## Activity:
Where in the entries below does "boss" appear? Copy every line that has it.
[Opening Data section]
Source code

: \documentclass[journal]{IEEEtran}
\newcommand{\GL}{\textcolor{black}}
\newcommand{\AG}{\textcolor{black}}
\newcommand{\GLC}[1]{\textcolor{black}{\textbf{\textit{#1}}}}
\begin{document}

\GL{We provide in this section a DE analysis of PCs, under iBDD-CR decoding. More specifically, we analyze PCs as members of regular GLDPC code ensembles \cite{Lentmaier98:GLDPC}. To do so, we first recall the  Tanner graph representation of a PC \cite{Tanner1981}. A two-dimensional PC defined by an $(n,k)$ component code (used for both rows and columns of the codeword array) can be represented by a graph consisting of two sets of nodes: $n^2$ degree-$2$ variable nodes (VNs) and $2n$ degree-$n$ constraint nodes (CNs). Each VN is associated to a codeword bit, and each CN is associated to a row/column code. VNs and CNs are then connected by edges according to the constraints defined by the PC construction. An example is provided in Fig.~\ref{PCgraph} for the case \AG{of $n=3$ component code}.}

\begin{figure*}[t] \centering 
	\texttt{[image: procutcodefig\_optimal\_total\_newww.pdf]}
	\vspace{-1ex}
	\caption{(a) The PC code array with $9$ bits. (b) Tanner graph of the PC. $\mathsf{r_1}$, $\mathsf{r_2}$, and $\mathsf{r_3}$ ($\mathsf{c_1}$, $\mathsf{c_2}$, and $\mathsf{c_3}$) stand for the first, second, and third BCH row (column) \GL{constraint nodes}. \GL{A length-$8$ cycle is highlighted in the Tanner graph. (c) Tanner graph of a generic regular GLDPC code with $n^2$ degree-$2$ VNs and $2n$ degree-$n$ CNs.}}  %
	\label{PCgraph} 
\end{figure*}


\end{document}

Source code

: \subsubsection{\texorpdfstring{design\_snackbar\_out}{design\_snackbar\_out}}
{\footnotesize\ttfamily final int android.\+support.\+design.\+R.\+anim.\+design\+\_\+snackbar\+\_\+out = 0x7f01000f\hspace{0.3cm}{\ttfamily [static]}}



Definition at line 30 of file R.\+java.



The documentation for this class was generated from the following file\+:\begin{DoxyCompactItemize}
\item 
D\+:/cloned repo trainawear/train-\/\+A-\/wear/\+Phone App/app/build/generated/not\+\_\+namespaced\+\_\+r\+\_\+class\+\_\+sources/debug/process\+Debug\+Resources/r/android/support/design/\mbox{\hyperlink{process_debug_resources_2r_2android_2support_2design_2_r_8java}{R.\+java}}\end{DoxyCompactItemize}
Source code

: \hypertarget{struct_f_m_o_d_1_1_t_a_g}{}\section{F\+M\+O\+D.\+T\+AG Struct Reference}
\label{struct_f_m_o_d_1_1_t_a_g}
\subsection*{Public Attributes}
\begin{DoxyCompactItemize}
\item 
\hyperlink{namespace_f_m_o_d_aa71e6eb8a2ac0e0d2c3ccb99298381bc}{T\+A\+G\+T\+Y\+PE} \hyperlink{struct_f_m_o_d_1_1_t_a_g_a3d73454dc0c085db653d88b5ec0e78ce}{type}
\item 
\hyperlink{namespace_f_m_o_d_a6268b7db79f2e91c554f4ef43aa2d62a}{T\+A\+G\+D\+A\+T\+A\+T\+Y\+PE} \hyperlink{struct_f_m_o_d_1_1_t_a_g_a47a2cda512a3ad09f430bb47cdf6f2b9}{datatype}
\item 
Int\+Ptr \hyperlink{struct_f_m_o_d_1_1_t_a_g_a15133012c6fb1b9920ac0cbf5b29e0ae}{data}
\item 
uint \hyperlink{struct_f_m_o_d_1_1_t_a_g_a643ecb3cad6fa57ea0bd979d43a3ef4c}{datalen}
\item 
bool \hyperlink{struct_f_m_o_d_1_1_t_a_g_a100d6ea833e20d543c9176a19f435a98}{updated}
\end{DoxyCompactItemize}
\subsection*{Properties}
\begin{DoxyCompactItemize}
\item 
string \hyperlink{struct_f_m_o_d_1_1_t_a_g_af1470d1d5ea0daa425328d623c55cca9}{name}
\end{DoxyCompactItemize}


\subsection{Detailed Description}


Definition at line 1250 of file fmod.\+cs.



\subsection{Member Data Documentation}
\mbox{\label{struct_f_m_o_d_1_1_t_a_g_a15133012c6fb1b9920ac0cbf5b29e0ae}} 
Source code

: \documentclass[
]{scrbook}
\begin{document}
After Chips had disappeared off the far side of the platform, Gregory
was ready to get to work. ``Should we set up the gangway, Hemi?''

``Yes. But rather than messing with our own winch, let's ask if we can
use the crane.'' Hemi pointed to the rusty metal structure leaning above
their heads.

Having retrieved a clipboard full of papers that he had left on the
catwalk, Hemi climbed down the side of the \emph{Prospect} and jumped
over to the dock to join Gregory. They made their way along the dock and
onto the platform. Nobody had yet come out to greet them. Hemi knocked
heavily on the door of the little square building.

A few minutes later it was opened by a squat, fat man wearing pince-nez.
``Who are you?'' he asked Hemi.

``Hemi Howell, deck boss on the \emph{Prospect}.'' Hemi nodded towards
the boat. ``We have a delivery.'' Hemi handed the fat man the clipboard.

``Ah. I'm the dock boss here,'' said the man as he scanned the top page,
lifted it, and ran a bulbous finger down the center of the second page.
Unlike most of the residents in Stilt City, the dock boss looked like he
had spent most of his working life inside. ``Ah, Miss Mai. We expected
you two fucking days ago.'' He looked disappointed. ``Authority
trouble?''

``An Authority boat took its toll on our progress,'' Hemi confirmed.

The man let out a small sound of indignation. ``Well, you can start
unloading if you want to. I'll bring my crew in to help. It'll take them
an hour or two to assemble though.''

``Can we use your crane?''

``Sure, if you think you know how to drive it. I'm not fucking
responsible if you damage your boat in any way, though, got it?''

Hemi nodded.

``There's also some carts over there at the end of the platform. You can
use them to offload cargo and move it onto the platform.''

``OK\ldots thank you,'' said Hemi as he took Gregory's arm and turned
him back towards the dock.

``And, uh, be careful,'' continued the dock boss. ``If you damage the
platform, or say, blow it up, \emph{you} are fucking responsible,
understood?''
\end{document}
[Closing Data section]
## Exercise response:
``Hemi Howell, deck boss on the \emph{Prospect}.'' Hemi nodded towards
``Ah. I'm the dock boss here,'' said the man as he scanned the top page,
Unlike most of the residents in Stilt City, the dock boss looked like he
``And, uh, be careful,'' continued the dock boss. ``If you damage the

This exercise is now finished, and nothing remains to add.